Longitudinal Association of Inflammation with Depressive Symptoms: A 7-Year Cross-lagged Twin Difference Study

BACKGROUND The direction of the association between inflammation and depressive symptoms remains inconsistent. The objective of this study was to evaluate the temporal relationship between inflammation and depressive symptoms, and to assess the role of genetic factors on this association. METHODS In this longitudinal cross-lagged twin difference study, we examined 166 (83 pairs) middle-aged male twins recruited from the Vietnam Era Twin Registry, who were assessed at baseline and after 7 years of follow-up.
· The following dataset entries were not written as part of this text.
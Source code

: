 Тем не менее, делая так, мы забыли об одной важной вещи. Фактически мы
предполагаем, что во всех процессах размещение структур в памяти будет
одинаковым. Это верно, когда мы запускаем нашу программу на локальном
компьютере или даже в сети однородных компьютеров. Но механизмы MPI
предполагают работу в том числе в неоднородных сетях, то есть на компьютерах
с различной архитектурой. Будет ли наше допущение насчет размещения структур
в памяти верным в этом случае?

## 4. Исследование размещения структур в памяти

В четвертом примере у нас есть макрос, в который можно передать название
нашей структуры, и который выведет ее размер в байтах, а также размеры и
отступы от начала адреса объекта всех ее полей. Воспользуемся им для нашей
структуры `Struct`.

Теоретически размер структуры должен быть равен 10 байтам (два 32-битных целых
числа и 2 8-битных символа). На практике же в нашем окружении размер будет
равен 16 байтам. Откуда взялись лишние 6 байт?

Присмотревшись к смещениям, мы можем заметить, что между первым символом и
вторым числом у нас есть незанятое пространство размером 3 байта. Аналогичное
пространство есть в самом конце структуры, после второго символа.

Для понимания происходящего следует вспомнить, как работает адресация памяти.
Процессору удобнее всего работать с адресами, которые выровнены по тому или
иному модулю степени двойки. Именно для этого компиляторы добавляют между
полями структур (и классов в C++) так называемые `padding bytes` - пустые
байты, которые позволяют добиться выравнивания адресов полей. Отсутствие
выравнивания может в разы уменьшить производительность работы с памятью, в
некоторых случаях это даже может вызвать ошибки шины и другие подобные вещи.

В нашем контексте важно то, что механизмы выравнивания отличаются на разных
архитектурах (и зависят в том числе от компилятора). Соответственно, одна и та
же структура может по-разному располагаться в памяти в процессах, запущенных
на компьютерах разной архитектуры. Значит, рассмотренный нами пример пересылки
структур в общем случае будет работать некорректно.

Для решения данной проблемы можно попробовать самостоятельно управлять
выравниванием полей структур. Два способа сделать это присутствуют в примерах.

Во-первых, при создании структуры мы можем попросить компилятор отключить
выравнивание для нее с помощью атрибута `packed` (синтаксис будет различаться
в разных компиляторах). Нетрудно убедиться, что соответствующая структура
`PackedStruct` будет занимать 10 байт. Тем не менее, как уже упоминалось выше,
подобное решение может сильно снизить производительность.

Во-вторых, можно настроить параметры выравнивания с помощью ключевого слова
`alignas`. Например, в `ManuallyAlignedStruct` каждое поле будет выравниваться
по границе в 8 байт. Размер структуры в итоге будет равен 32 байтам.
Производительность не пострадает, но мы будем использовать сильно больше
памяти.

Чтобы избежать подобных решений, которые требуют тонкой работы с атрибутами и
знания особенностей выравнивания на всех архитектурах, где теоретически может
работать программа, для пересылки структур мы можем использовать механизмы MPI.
We assayed plasma levels of two inflammatory biomarkers, interleukin-6 (IL-6) and high sensitivity C-reactive protein (CRP) and measured depressive symptoms using the Beck Depression Inventory-II (BDI). To evaluate the direction of the association, we constructed multivariable mixed-effects regression models and calculated standardized beta-coefficients to compare the strength of the within-pair association for both pathways. We then conducted a stratified analysis by zygosity and assessed the associations in monozygotic and dizygotic twin pairs separately. RESULTS The 166 twins were 95% white and had a mean (SD) age of 54 (3) years at baseline. The cross-lagged analysis showed significant and positive associations from visit 1 IL-6 to visit 2 BDI across all models (beta-coefficients ranging from 0.18 to 0.22). However, the opposite pathway (visit 1 BDI to visit 2 IL-6) was not significant after adjusting for confounding factors. In contrast, visit 1 BDI was significantly associated with visit 2 CRP in all models (beta-coefficients ranging from 0.23 to 0.33), while the opposite pathway (visit 1 CRP to visit 2 BDI) showed no significant association. When stratifying by zygosity, significant associations from IL-6 to depression were only seen in monozygotic twins, but associations from depression to CRP were more robust in dizygotic twins, which implies that genetic factors may play a role in this association. CONCLUSIONS The association between inflammation and depression may be bidirectional. Elevated IL-6 levels are more likely to be a risk factor of depression rather than a consequence, while the opposite may be true for elevated CRP. The biological underpinnings of these bidirectional pathways need further evaluation.